Cette situation n'est pas une fatalité. M. Kofi Annan, secrétaire général de l’ONU, disait récemment que, pour la première fois de son histoire, l'humanité possède tous les moyens de mettre fin à la misère. C'est un formidable espoir, mais il demande volonté politique et soutien des citoyens. Car c’est bien devant un véritable choix de société, et donc de mandat électoral, que nous sommes.
Faisons le choix d’une société des droits de l'Homme, où chaque personne aura accès aux droits humains fondamentaux. Sans cette exigence, les personnes en grande pauvreté ne possèdent pas les sécurités nécessaires pour que leur courage et leurs efforts portent leurs fruits : comment garder un travail sans logement, comment apprendre à l'école sans eau, chauffage ni électricité à la maison ? Sans cette exigence, nos sociétés accroissent leurs richesses sans pour autant mettre fin à la misère.

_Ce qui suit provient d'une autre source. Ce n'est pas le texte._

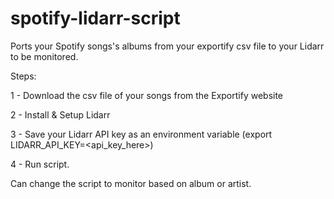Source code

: # spotify-lidarr-script
Ports your Spotify songs's albums from your exportify csv file to your Lidarr to be monitored.


Steps:

1 - Download the csv file of your songs from the Exportify website

2 - Install & Setup Lidarr

3 - Save your Lidarr API key as an environment variable (export LIDARR_API_KEY=<api_key_here>)

4 - Run script.


Can change the script to monitor based on album or artist.
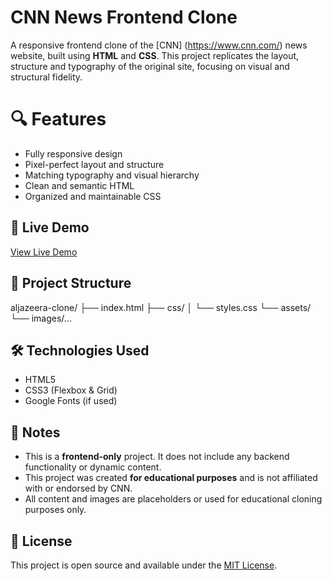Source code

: # CNN News Frontend Clone

A responsive frontend clone of the [CNN] (https://www.cnn.com/) news website, built using **HTML** and **CSS**. This project replicates the layout, structure and typography of the original site, focusing on visual and structural fidelity.

# 🔍 Features

- Fully responsive design
- Pixel-perfect layout and structure
- Matching typography and visual hierarchy
- Clean and semantic HTML
- Organized and maintainable CSS

## 🚀 Live Demo

[View Live Demo](https://louisa-otoo.github.io/CNN-website-clone/)

## 📁 Project Structure

aljazeera-clone/
├── index.html
├── css/
│ └── styles.css
└── assets/
└── images/...

## 🛠️ Technologies Used

- HTML5
- CSS3 (Flexbox & Grid)
- Google Fonts (if used)

## 📌 Notes

- This is a **frontend-only** project. It does not include any backend functionality or dynamic content.
- This project was created **for educational purposes** and is not affiliated with or endorsed by CNN.
- All content and images are placeholders or used for educational cloning purposes only.

## 📄 License

This project is open source and available under the [MIT License](LICENSE).
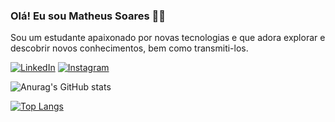 ### Olá! Eu sou Matheus Soares 🚀😊

Sou um estudante apaixonado por novas tecnologias e que adora explorar e descobrir novos conhecimentos, bem como transmiti-los.

[![LinkedIn](https://img.shields.io/badge/LinkedIn-0077B5?style=for-the-badge&logo=linkedin&logoColor=white)](https://www.linkedin.com/in/jmatheussoaresf/)
[![Instagram](https://img.shields.io/badge/Instagram-E4405F?style=for-the-badge&logo=instagram&logoColor=white)](https://www.instagram.com/matheus.sooaress/)

![Anurag's GitHub stats](https://github-readme-stats.vercel.app/api?username=matheussooares&show_icons=true&theme=transparent)

[![Top Langs](https://github-readme-stats.vercel.app/api/top-langs/?username=matheussooares&layout=compact)](https://github.com/anuraghazra/github-readme-stats)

Exigeons que l'accès aux droits fondamentaux devienne, dans la réalité, la priorité des politiques publiques. Un premier pas significatif serait que nos futurs élus s'engagent à ce que, à la fin de leur mandat, plus personne ne soit obligé de vivre à la rue ou dans un habitat indigne, et que le droit au logement devienne opposable, donc effectif.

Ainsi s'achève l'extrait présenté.